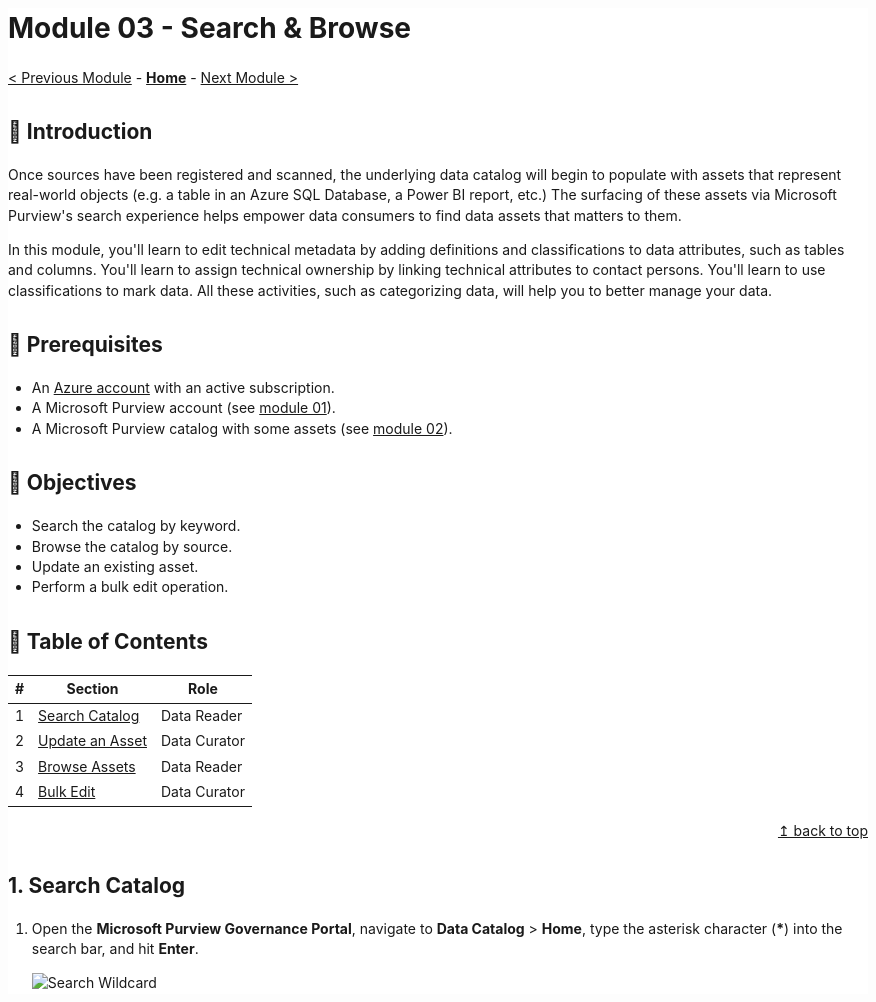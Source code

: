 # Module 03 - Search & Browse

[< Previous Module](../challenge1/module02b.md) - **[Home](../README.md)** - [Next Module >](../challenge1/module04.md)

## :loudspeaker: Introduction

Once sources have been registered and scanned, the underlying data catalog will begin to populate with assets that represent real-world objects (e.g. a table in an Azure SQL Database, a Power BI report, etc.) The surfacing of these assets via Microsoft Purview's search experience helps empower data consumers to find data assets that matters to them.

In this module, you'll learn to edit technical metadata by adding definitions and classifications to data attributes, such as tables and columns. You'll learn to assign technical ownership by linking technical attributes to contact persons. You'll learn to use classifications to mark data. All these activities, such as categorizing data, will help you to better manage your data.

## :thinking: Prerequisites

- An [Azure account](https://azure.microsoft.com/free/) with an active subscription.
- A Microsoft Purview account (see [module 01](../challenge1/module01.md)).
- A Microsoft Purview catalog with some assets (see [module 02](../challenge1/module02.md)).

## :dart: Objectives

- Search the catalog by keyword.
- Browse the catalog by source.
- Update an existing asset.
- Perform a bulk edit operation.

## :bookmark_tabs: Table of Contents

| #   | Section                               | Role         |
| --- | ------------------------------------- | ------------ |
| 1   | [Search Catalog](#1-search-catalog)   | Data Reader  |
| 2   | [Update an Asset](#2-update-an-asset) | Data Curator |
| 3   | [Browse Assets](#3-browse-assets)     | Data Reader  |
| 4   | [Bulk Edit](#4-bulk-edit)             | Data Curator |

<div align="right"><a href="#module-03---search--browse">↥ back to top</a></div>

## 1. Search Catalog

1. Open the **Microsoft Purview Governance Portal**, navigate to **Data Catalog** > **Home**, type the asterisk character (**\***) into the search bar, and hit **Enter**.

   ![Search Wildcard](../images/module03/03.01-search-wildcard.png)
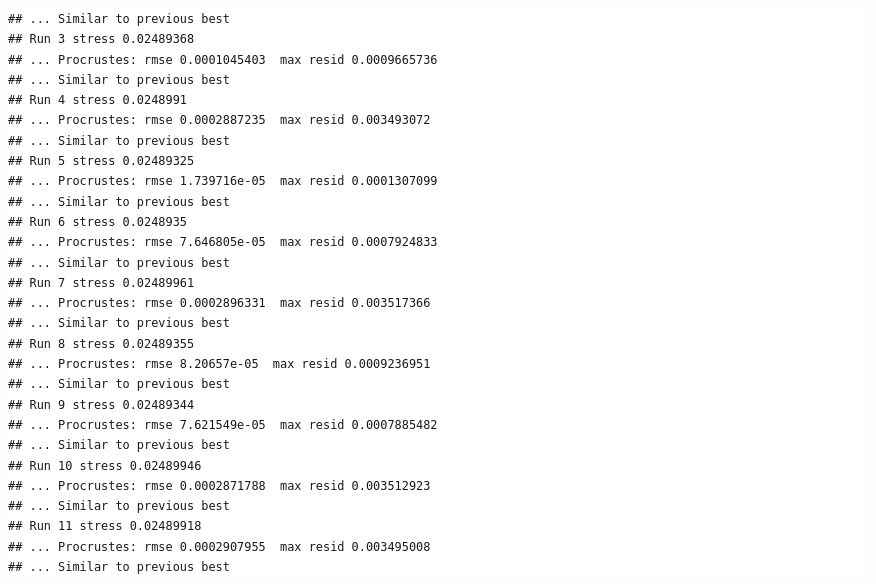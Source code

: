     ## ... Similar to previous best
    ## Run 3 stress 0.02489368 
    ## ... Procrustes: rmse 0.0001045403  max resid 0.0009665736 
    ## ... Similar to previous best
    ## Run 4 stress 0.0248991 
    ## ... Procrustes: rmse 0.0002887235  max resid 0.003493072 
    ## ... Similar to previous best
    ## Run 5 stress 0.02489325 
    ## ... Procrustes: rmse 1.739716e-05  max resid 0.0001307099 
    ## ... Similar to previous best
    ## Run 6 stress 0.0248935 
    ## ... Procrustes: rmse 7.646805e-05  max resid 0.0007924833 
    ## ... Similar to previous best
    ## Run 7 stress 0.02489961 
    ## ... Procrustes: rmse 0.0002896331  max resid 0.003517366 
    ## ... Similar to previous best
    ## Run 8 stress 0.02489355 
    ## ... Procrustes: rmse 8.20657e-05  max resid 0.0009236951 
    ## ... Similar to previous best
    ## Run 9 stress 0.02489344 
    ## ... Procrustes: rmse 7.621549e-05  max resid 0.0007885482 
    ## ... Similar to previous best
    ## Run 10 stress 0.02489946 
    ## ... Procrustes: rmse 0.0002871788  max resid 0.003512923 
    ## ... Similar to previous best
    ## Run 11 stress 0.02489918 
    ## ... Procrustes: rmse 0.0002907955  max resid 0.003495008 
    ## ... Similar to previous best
##############################
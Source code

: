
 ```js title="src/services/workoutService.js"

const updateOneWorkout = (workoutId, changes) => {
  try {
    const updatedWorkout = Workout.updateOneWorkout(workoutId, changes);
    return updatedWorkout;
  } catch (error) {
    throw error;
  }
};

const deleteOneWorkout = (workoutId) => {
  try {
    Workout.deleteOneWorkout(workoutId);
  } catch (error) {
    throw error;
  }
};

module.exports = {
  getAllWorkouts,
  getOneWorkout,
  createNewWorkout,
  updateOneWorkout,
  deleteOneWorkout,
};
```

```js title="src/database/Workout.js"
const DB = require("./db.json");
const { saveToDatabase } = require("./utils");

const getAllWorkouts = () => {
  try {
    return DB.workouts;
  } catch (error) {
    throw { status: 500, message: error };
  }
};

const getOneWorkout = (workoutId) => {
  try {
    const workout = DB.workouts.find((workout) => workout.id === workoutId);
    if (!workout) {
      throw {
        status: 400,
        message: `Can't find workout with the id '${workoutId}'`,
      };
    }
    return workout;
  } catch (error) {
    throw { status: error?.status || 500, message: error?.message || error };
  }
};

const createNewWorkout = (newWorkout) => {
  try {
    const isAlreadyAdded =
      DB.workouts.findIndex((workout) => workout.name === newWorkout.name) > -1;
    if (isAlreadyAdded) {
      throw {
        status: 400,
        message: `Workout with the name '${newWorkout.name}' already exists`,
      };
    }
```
##############################
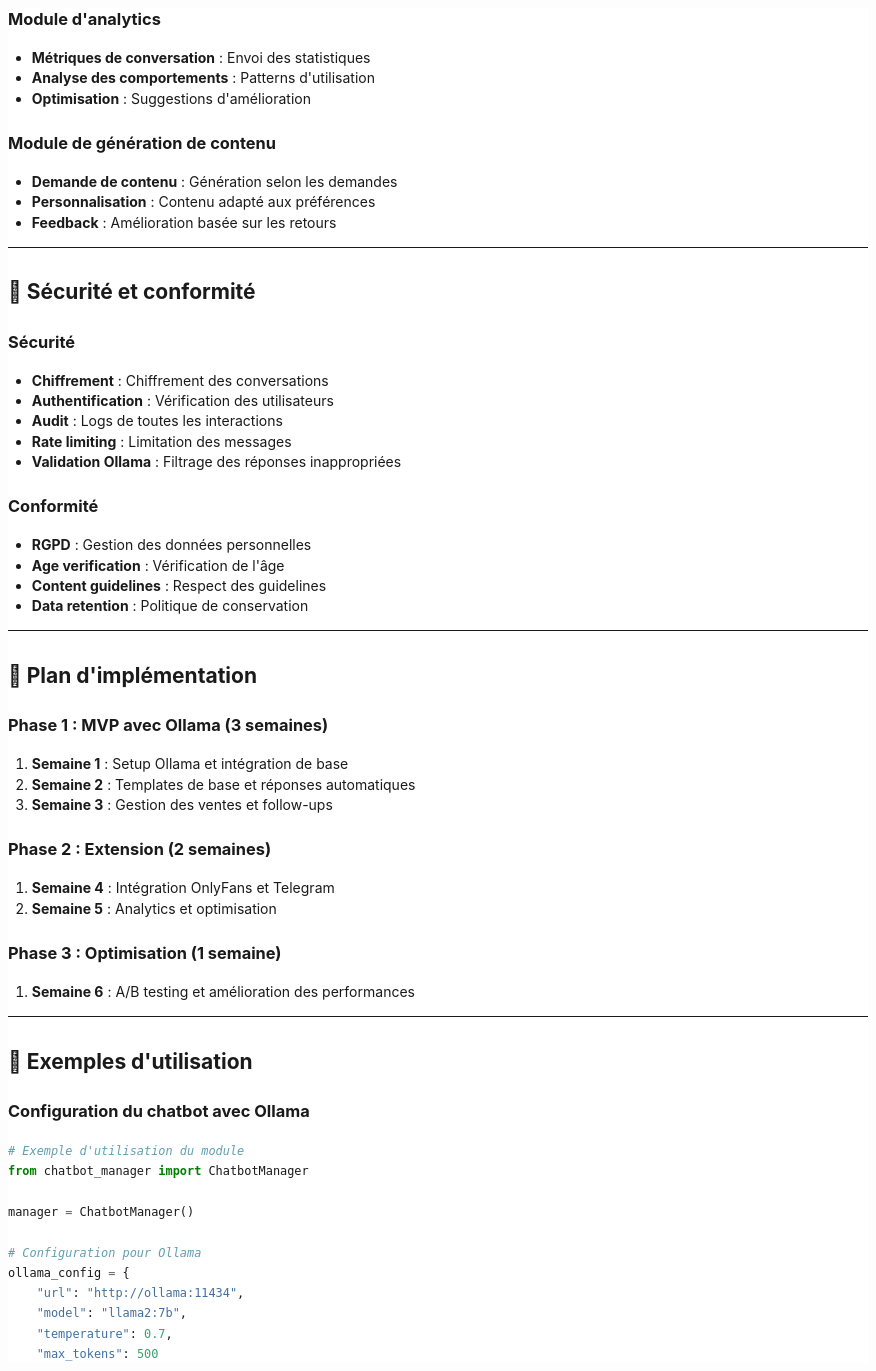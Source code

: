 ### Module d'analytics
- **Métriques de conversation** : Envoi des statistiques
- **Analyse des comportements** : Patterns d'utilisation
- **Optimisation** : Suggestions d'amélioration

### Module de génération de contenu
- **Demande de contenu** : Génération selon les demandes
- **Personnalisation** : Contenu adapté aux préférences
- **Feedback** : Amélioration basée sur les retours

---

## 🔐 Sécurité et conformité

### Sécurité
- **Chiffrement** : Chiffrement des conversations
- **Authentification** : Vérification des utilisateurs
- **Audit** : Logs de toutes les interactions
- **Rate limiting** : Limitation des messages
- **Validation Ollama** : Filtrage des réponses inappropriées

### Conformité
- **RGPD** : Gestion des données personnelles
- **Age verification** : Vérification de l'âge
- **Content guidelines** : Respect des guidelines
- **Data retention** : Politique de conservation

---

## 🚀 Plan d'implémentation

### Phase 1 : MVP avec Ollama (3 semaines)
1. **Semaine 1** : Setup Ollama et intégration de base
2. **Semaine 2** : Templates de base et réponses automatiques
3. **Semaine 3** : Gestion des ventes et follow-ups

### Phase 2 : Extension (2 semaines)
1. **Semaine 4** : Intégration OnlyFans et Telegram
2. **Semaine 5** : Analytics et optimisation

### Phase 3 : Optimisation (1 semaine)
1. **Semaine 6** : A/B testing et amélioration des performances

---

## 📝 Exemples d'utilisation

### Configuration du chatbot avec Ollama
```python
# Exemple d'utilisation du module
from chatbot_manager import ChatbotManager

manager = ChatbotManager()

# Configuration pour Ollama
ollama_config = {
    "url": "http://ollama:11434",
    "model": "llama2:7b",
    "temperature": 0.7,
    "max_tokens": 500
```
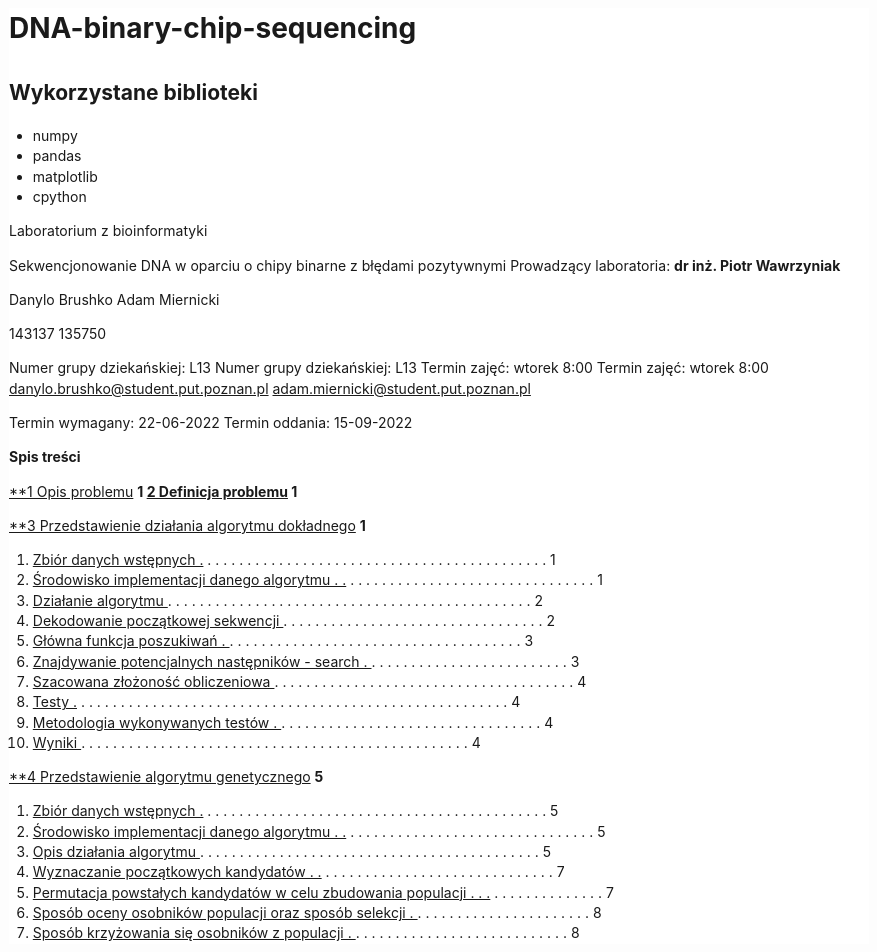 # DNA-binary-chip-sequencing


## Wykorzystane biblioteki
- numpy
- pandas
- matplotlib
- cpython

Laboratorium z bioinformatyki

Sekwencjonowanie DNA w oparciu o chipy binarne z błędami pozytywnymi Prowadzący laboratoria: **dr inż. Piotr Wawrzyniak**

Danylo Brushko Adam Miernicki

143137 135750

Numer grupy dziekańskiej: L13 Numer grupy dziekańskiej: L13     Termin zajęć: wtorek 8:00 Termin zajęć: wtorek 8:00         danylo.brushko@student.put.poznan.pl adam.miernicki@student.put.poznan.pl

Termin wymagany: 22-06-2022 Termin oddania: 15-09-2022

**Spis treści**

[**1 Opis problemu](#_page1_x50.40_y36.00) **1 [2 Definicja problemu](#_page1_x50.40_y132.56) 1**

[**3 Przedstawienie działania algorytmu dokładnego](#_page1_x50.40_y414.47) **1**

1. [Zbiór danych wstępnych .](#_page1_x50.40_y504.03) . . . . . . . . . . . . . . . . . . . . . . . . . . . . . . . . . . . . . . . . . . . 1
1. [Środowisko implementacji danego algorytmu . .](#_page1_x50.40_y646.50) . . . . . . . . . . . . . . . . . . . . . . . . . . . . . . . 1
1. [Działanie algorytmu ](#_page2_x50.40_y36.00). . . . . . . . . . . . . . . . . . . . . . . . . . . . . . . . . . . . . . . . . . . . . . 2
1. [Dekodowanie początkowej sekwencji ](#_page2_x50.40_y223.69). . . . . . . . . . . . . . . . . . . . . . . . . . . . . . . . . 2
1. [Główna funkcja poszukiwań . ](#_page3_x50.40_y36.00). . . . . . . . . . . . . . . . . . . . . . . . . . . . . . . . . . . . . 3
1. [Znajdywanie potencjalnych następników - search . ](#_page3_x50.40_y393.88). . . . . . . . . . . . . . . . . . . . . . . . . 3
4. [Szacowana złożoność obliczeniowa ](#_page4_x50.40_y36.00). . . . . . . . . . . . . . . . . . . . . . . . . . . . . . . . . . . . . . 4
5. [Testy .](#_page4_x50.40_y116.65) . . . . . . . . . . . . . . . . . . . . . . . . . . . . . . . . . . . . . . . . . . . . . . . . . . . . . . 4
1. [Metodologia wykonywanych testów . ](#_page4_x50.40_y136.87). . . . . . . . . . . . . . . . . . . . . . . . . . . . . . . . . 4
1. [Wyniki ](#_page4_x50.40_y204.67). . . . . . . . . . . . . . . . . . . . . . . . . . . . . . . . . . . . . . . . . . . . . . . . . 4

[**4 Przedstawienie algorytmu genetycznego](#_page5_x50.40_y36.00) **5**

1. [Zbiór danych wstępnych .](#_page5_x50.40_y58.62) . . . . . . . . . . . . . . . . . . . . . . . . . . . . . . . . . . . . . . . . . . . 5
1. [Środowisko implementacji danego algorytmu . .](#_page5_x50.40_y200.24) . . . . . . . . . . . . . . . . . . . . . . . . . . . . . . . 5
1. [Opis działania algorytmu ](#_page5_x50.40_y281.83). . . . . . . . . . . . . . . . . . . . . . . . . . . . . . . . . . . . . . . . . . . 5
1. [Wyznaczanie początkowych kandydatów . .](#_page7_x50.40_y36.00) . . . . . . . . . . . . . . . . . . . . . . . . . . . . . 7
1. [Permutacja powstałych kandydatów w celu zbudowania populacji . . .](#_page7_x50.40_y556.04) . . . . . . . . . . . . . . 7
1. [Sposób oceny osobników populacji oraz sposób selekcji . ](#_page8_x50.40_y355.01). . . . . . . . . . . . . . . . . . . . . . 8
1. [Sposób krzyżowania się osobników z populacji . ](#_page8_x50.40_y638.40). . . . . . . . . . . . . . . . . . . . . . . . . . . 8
##############################
Exercise aim =
Look over the material above and report each line holding "Curator".

Written response =
| 2   | [Update an Asset](#2-update-an-asset) | Data Curator |
| 4   | [Bulk Edit](#4-bulk-edit)             | Data Curator |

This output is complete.